HM Revenue and Customs’ (HMRC’s) launch of a campaign targeting taxpayers who failed to submit self-assessment returns for the 2009-10 tax year is a further sign of toughening attitudes to non compliance.
HMRC’s Tax Return Initiative, launched today, is aimed at people liable to pay higher rate tax (i.e. 40%) who were told to submit a self-assessment tax return for 2009-10 or earlier years, but have not yet done so. Those who fail to submit tax returns are clearly a group that HMRC needs to pay close attention to, for many reasons, says the Chartered Institute of Taxation (CIOT).

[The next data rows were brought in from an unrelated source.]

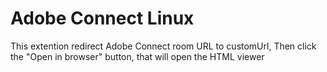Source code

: # Adobe Connect Linux
This extention redirect Adobe Connect room URL to customUrl,
Then click the "Open in browser" button, that will open the HTML viewer
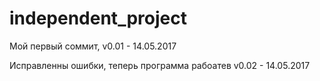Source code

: # independent_project

Мой первый соммит, v0.01 - 14.05.2017

Исправленны ошибки, теперь программа рабоатев v0.02 - 14.05.2017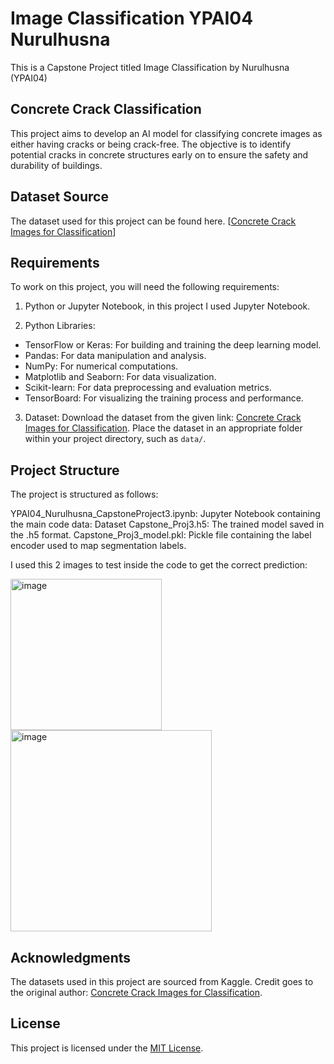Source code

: # Image Classification YPAI04 Nurulhusna
 This is a Capstone Project titled Image Classification by Nurulhusna (YPAI04)

## Concrete Crack Classification 
 This project aims to develop an AI model for classifying concrete images as either having cracks or being crack-free. The objective is to identify potential cracks in concrete  structures early on to ensure the safety and durability of buildings. 

 ## Dataset Source
 The dataset used for this project can be found here. [[Concrete Crack Images for Classification](https://data.mendeley.com/datasets/5y9wdsg2zt/2)]

 ## Requirements
 To work on this project, you will need the following requirements:

 1. Python or Jupyter Notebook, in this project I used Jupyter Notebook.

 2. Python Libraries: 

   - TensorFlow or Keras: For building and training the deep learning model.
   - Pandas: For data manipulation and analysis.
   - NumPy: For numerical computations.
   - Matplotlib and Seaborn: For data visualization.
   - Scikit-learn: For data preprocessing and evaluation metrics.
   - TensorBoard: For visualizing the training process and performance.

 3. Dataset: Download the dataset from the given link: [Concrete Crack Images for Classification](https://data.mendeley.com/public-files/datasets/5y9wdsg2zt/files/8a70d8a5-bce9-4291-bab9-b48cfb3e87c3/file_downloaded). Place the dataset in an appropriate folder within your project directory, such as `data/`.

 ## Project Structure
 The project is structured as follows:

 YPAI04_Nurulhusna_CapstoneProject3.ipynb: Jupyter Notebook containing the main code 
 data: Dataset 
 Capstone_Proj3.h5: The trained model saved in the .h5 format.
 Capstone_Proj3_model.pkl: Pickle file containing the label encoder used to map segmentation labels.

 I used this 2 images to test inside the code to get the correct prediction:

 <img width="242" alt="image" src="https://github.com/NurulhusnaJamalAli/Image-Classification-YPAI04-Nurulhusna/assets/141206939/ec543f8d-f191-450f-a70c-a5ac6c6e7c9f">
 

 <img width="322" alt="image" src="https://github.com/NurulhusnaJamalAli/Image-Classification-YPAI04-Nurulhusna/assets/141206939/606d4e2b-67e2-40e1-95f9-6868f3ad8739">


 ## Acknowledgments
The datasets used in this project are sourced from Kaggle. Credit goes to the original author:
 [Concrete Crack Images for Classification](https://data.mendeley.com/datasets/5y9wdsg2zt/2).

## License
This project is licensed under the [MIT License](LICENSE).

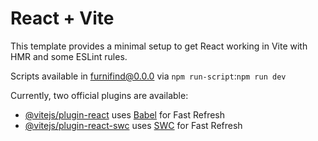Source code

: # React + Vite

This template provides a minimal setup to get React working in Vite with HMR and some ESLint rules.

Scripts available in furnifind@0.0.0 via `npm run-script`:`npm run dev`
 




Currently, two official plugins are available:

- [@vitejs/plugin-react](https://github.com/vitejs/vite-plugin-react/blob/main/packages/plugin-react/README.md) uses [Babel](https://babeljs.io/) for Fast Refresh
- [@vitejs/plugin-react-swc](https://github.com/vitejs/vite-plugin-react-swc) uses [SWC](https://swc.rs/) for Fast Refresh
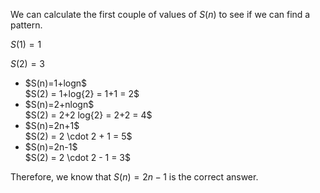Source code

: We can calculate the first couple of values of $S(n)$ to see if we can find a pattern.

$S(1) = 1$

$S(2) = 3$

<ul>
    <li> $S(n)=1+logn$ <br/> 
    $S(2) = 1+log{2} = 1+1 = 2$
    <li> $S(n)=2+nlogn$ <br/> 
    $S(2) = 2+2 log{2} = 2+2 = 4$
    <li> $S(n)=2n+1$ <br/> 
    $S(2) = 2 \cdot 2 + 1 = 5$
    <li> $S(n)=2n-1$ <br/> 
    $S(2) = 2 \cdot 2 - 1 = 3$
</ul>

Therefore, we know that $S(n)=2n-1$ is the correct answer.
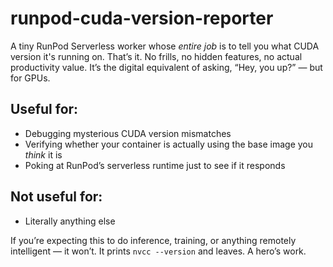 # runpod-cuda-version-reporter

A tiny RunPod Serverless worker whose *entire job* is to tell you what CUDA version it's running on. That’s it. No frills, no hidden features, no actual productivity value. It’s the digital equivalent of asking, “Hey, you up?” — but for GPUs.

## Useful for:

- Debugging mysterious CUDA version mismatches  
- Verifying whether your container is actually using the base image you *think* it is  
- Poking at RunPod’s serverless runtime just to see if it responds  

## Not useful for:

- Literally anything else

If you’re expecting this to do inference, training, or anything remotely intelligent — it won’t. It prints `nvcc --version` and leaves. A hero’s work.

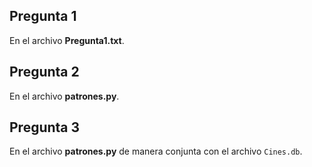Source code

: ## Pregunta 1
  En el archivo **Pregunta1.txt**. 
## Pregunta 2
  En el archivo **patrones.py**. 
## Pregunta 3
  En el archivo **patrones.py** de manera conjunta con el archivo `Cines.db`. 
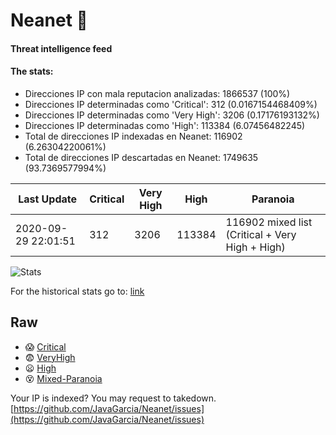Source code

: # Neanet :hocho:
#### Threat intelligence feed
#### The stats:

- Direcciones IP con mala reputacion analizadas: 1866537 (100%)
- Direcciones IP determinadas como 'Critical':  312 (0.0167154468409%)
- Direcciones IP determinadas como 'Very High':  3206 (0.17176193132%)
- Direcciones IP determinadas como 'High':  113384 (6.07456482245)
- Total de direcciones IP indexadas en Neanet:  116902 (6.26304220061%)
- Total de direcciones IP descartadas en Neanet:  1749635 (93.7369577994%)

| Last Update | Critical | Very High | High | Paranoia |
| --- | --- | --- | --- | --- |
| 2020-09-29 22:01:51 | 312 | 3206 | 113384 | 116902 mixed list (Critical + Very High + High)|

![Stats](https://docs.google.com/spreadsheets/d/e/2PACX-1vSnaNMIXVabIpDJjufMlzH7poXnshF3mgd8Is1g9ytUEzVsP5my4Trn8f-xkoLLQ38xpL3HtmUexLo6/pubchart?oid=501124687&format=image)

For the historical stats go to: [link](/stats.csv)
## Raw
- :scream: [Critical](https://raw.githubusercontent.com/JavaGarcia/Neanet/master/blacklists/neanet_critical.txt)
- :fearful: [VeryHigh](https://raw.githubusercontent.com/JavaGarcia/Neanet/master/blacklists/neanet_veryHigh.txtt)
- :frowning: [High](https://raw.githubusercontent.com/JavaGarcia/Neanet/master/blacklists/neanet_high.txt)
- :dizzy_face: [Mixed-Paranoia](https://raw.githubusercontent.com/JavaGarcia/Neanet/master/blacklists/neanet_all.txt)


Your IP is indexed? You may request to takedown. [https://github.com/JavaGarcia/Neanet/issues](https://github.com/JavaGarcia/Neanet/issues)



















































































































































































































































































































































































































































































































































































































































































































































































































































































































































































































































































































































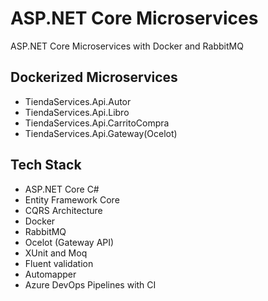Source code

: # ASP.NET Core Microservices
ASP.NET Core Microservices with Docker and RabbitMQ

## Dockerized Microservices
* TiendaServices.Api.Autor
* TiendaServices.Api.Libro
* TiendaServices.Api.CarritoCompra
* TiendaServices.Api.Gateway(Ocelot)

## Tech Stack
* ASP.NET Core C#
* Entity Framework Core
* CQRS Architecture
* Docker
* RabbitMQ
* Ocelot (Gateway API)
* XUnit and Moq
* Fluent validation
* Automapper
* Azure DevOps Pipelines with CI
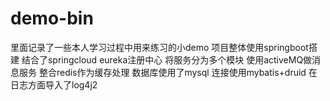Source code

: # demo-bin
里面记录了一些本人学习过程中用来练习的小demo
项目整体使用springboot搭建 结合了springcloud eureka注册中心 将服务分为多个模块
使用activeMQ做消息服务 整合redis作为缓存处理
数据库使用了mysql 连接使用mybatis+druid
在日志方面导入了log4j2
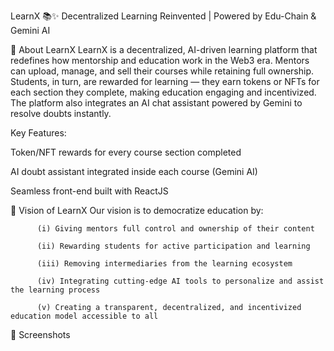 LearnX 📚✨
Decentralized Learning Reinvented | Powered by Edu-Chain & Gemini AI

🧠 About LearnX
LearnX is a decentralized, AI-driven learning platform that redefines how mentorship and education work in the Web3 era. Mentors can upload, manage, and sell their courses while retaining full ownership. Students, in turn, are rewarded for learning — they earn tokens or NFTs for each section they complete, making education engaging and incentivized. The platform also integrates an AI chat assistant powered by Gemini to resolve doubts instantly.

Key Features:

Token/NFT rewards for every course section completed

AI doubt assistant integrated inside each course (Gemini AI)

Seamless front-end built with ReactJS

🌟 Vision of LearnX
     Our vision is to democratize education by:

          (i) Giving mentors full control and ownership of their content

          (ii) Rewarding students for active participation and learning

          (iii) Removing intermediaries from the learning ecosystem

          (iv) Integrating cutting-edge AI tools to personalize and assist the learning process

          (v) Creating a transparent, decentralized, and incentivized education model accessible to all

📸 Screenshots






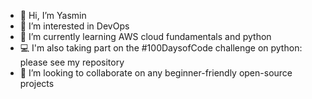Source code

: - 👋 Hi, I’m Yasmin
- 👀 I’m interested in DevOps  
- 🌱 I’m currently learning AWS cloud fundamentals and python
- 💻 I'm also taking part on the #100DaysofCode challenge on python: please see my repository
- 💞️ I’m looking to collaborate on any beginner-friendly open-source projects
  

<!---
yasminldn/yasminldn is a ✨ special ✨ repository because its `README.md` (this file) appears on your GitHub profile.
You can click the Preview link to take a look at your changes.
--->
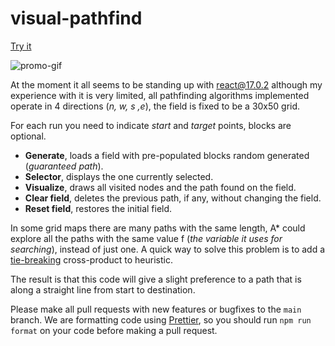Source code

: # visual-pathfind

[Try it](https://visualizer.giannini.dev)

![promo-gif](https://user-images.githubusercontent.com/35083414/179354575-10484e2e-fcb4-4c50-b49f-f70e1abd0db8.gif)

At the moment it all seems to be standing up with react@17.0.2 although my experience with it is very limited, all pathfinding algorithms implemented operate in 4 directions (*n, w, s ,e*), the field is fixed to be a 30x50 grid.

For each run you need to indicate *start* and *target* points, blocks are optional.

* **Generate**, loads a field with pre-populated blocks random generated (*guaranteed path*).
* **Selector**, displays the one currently selected.
* **Visualize**, draws all visited nodes and the path found on the field.
* **Clear field**, deletes the previous path, if any, without changing the field.
* **Reset field**, restores the initial field.

In some grid maps there are many paths with the same length, A* could explore all the paths with the same value f (*the variable it uses for searching*), instead of just one. A quick way to solve this problem is to add a [tie-breaking](http://theory.stanford.edu/~amitp/GameProgramming/Heuristics.html#breaking-ties) cross-product to heuristic.

The result is that this code will give a slight preference to a path that is along a straight line from start to destination.

Please make all pull requests with new features or bugfixes to the `main`
branch. We are formatting code using [Prettier](https://prettier.io/), so you
should run `npm run format` on your code before making a pull request.

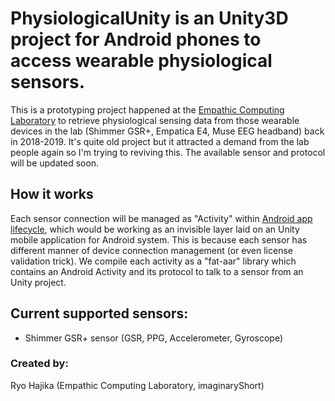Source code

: # PhysiologicalUnity is an Unity3D project for Android phones to access wearable physiological sensors.

This is a prototyping project happened at the [Empathic Computing Laboratory](http://empathiccomputing.org) to retrieve physiological sensing data from those wearable devices in the lab (Shimmer GSR+, Empatica E4, Muse EEG headband) back in 2018-2019.
It's quite old project but it attracted a demand from the lab people again so I'm trying to reviving this.
The available sensor and protocol will be updated soon.

## How it works
Each sensor connection will be managed as "Activity" within [Android app lifecycle](https://developer.android.com/guide/components/activities/activity-lifecycle), which would be working as an invisible layer laid on an Unity mobile application for Android system. This is because each sensor has different manner of device connection management (or even license validation trick). We compile each activity as a "fat-aar" library which contains an Android Activity and its protocol to talk to a sensor from an Unity project.

## Current supported sensors:
- Shimmer GSR+ sensor (GSR, PPG, Accelerometer, Gyroscope)

### Created by:
Ryo Hajika (Empathic Computing Laboratory, imaginaryShort)
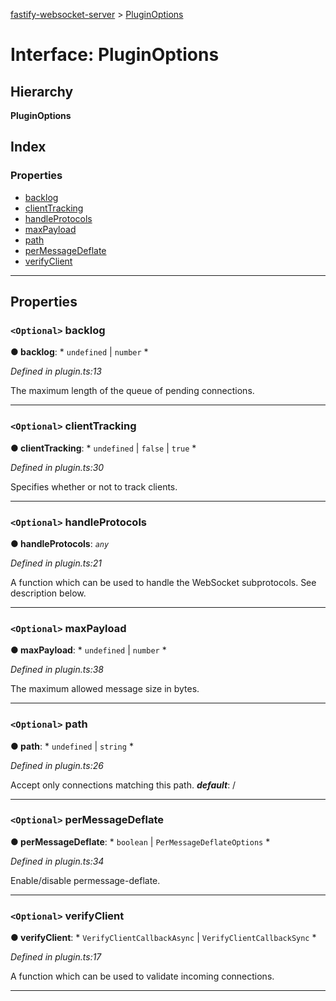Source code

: [fastify-websocket-server](../README.md) > [PluginOptions](../interfaces/pluginoptions.md)

# Interface: PluginOptions

## Hierarchy

**PluginOptions**

## Index

### Properties

* [backlog](pluginoptions.md#backlog)
* [clientTracking](pluginoptions.md#clienttracking)
* [handleProtocols](pluginoptions.md#handleprotocols)
* [maxPayload](pluginoptions.md#maxpayload)
* [path](pluginoptions.md#path)
* [perMessageDeflate](pluginoptions.md#permessagedeflate)
* [verifyClient](pluginoptions.md#verifyclient)

---

## Properties

<a id="backlog"></a>

### `<Optional>` backlog

**● backlog**: * `undefined` &#124; `number`
*

*Defined in plugin.ts:13*

The maximum length of the queue of pending connections.

___
<a id="clienttracking"></a>

### `<Optional>` clientTracking

**● clientTracking**: * `undefined` &#124; `false` &#124; `true`
*

*Defined in plugin.ts:30*

Specifies whether or not to track clients.

___
<a id="handleprotocols"></a>

### `<Optional>` handleProtocols

**● handleProtocols**: *`any`*

*Defined in plugin.ts:21*

A function which can be used to handle the WebSocket subprotocols. See description below.

___
<a id="maxpayload"></a>

### `<Optional>` maxPayload

**● maxPayload**: * `undefined` &#124; `number`
*

*Defined in plugin.ts:38*

The maximum allowed message size in bytes.

___
<a id="path"></a>

### `<Optional>` path

**● path**: * `undefined` &#124; `string`
*

*Defined in plugin.ts:26*

Accept only connections matching this path.
*__default__*: /

___
<a id="permessagedeflate"></a>

### `<Optional>` perMessageDeflate

**● perMessageDeflate**: * `boolean` &#124; `PerMessageDeflateOptions`
*

*Defined in plugin.ts:34*

Enable/disable permessage-deflate.

___
<a id="verifyclient"></a>

### `<Optional>` verifyClient

**● verifyClient**: * `VerifyClientCallbackAsync` &#124; `VerifyClientCallbackSync`
*

*Defined in plugin.ts:17*

A function which can be used to validate incoming connections.

___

Gary Ashford, who represents the Chartered Institute of Taxation (CIOT) on HMRC’s Compliance Reform Forum, commented:
“Many people will be surprised that HMRC have to launch a campaign on these ‘missing’ self-assessment returns. They are now some 17 months late, after all, and some will no doubt be due to report significant tax liabilities.
“This is not just about evaders. Some will have calculated that they are paying roughly the right amount of tax and thought they didn't need to complete a return. Others may be happy to pay HMRC’s estimated determination of their tax liability. Many will simply be lost in the system. Whatever the position, this is a group that needs attention and, in many cases, help: they are at risk of penalties.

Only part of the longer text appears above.